Column: AND… SCENE! Whatever Verdon Wants...
16 April 2021 ∙ Originally published in Theatrely
And...Scene! is Juan A. Ramirez's weekly column with hot takes, musings, and all that jazz.
No thoughts this week, just Gwen Verdon.
Despite claiming the honorable title of Apple Music’s #1 Gwen Verdon listener in 2020 for my endless looping of the Sweet Charity original cast recording––quarantine had taketh socializing, but giveth time to perfect her pose on the cover––that musical’s hold on me didn’t let me explore her other work. As you can imagine, by this point I’ve committed all casts, orchestrations, and choreographies of Chicago to memory, but there remains an embarrassing gap in Verdon knowledge.
On a recent re-watch of The Rocky Horror Picture Show, something about Tim Curry’s constantly placing his hands on his hips pointed to my obvious solution: Damn Yankees. My next Gwen Verdon point of obsession would be the 1955 baseball musical, Damn Yankees. Talk about another striking poster pose––mouth a-yellin’ and both hands on lingeried hips like a centerfold Ethel Merman. Certainly this would match the thrill of seeing Charity Hope Valentine scamper and shimmy her way through a romantically troubled Manhattan.
So imagine my distaste at finding out the musical is actually about baseball. A Broadway classic actually asking me to care about whether a midlifer who magically turns into young Tab Hunter (promising) can ignore Gwen Verdon’s advances (impossible) and beat the Yankees (lost interest)! And, despite the poster, Verdon is hardly the star, though her screen entrance as Lola, the “best homewrecker on the Devil’s staff”––draped in satin sheets on a bed in Hell––is quite fabulous.
Poor, sexy, gay Tab Hunter fighting to keep his cool as Verdon goes Tom & Jerry on him in the locker room. His effortful restraint in the scene is more or less how I felt waiting for Fosse’s choreography while the story dragged me through the technicalities of baseball scoring and whatever else. Surely, the kid was disappointed at finding out the Stanley Donen/Bob Fosse/Gwen Verdon musical retelling of Faust he signed up for would be this dull.
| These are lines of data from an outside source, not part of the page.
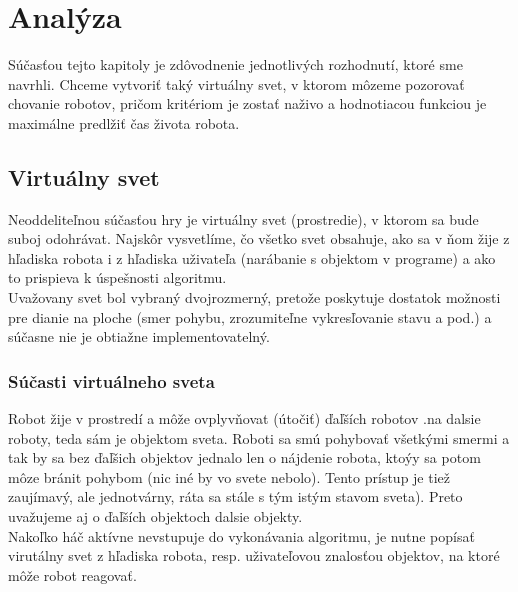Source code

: \chapter{Analýza}
Súčasťou tejto kapitoly je zdôvodnenie jednotlivých rozhodnutí, ktoré sme navrhli. Chceme vytvoriť taký virtuálny svet, v ktorom môzeme pozorovať chovanie robotov, pričom kritériom je zostať naživo a hodnotiacou funkciou je maximálne predlžiť čas života robota.
\section{Virtuálny svet}
Neoddeliteľnou súčasťou hry je virtuálny svet (prostredie), v ktorom sa bude suboj odohrávat. Najskôr vysvetlíme, čo všetko svet obsahuje, ako sa v ňom žije z hľadiska robota i z hľadiska uživateľa (narábanie s objektom v programe) a ako to prispieva k úspešnosti algoritmu. \\ 
Uvažovany svet bol vybraný dvojrozmerný, pretože poskytuje dostatok možnosti pre dianie na ploche (smer pohybu, zrozumiteľne vykresľovanie stavu a pod.) a súčasne nie je obtiažne implementovatelný. 
\subsection{Súčasti virtuálneho sveta} %
Robot žije v prostredí a môže ovplyvňovat (útočiť) ďaľších robotov .na dalsie roboty, teda sám je objektom sveta. Roboti sa smú pohybovať všetkými smermi a tak by sa bez ďaľšich objektov jednalo len o nájdenie robota, ktoýy sa potom môze bránit pohybom (nic iné by vo svete nebolo). Tento prístup je tiež zaujímavý, ale jednotvárny, ráta sa stále s tým istým stavom sveta). Preto uvažujeme aj o ďaľších objektoch dalsie objekty. \\%
Nakoľko háč aktívne nevstupuje do vykonávania algoritmu, je nutne popísať virutálny svet z hľadiska robota, resp. uživateľovou znalosťou objektov, na ktoré môže robot reagovať.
Hard to blame him, but hard to care.
But then a bone was thrown (out of nowhere) in the form of––God bless––an absolutely unrelated musical number I’d seen before but for which I’d never thanked the heavens. An uncredited Bob Fosse grabs his hat, cane, and future-wife Verdon and moves like no straight man has dared to move since. Some true Tom & Jerry mania, and it saved me (that night)!
As far as playlists go, I’ll be sticking to Sweet Charity, with some Lola sprinkled in for athletic measure. Had I paid more attention to the plot, I might have learned a thing or two about deals with the devil––ask for a sexy Gwen Verdon pose, become the stiff Tab Hunter performance watching it.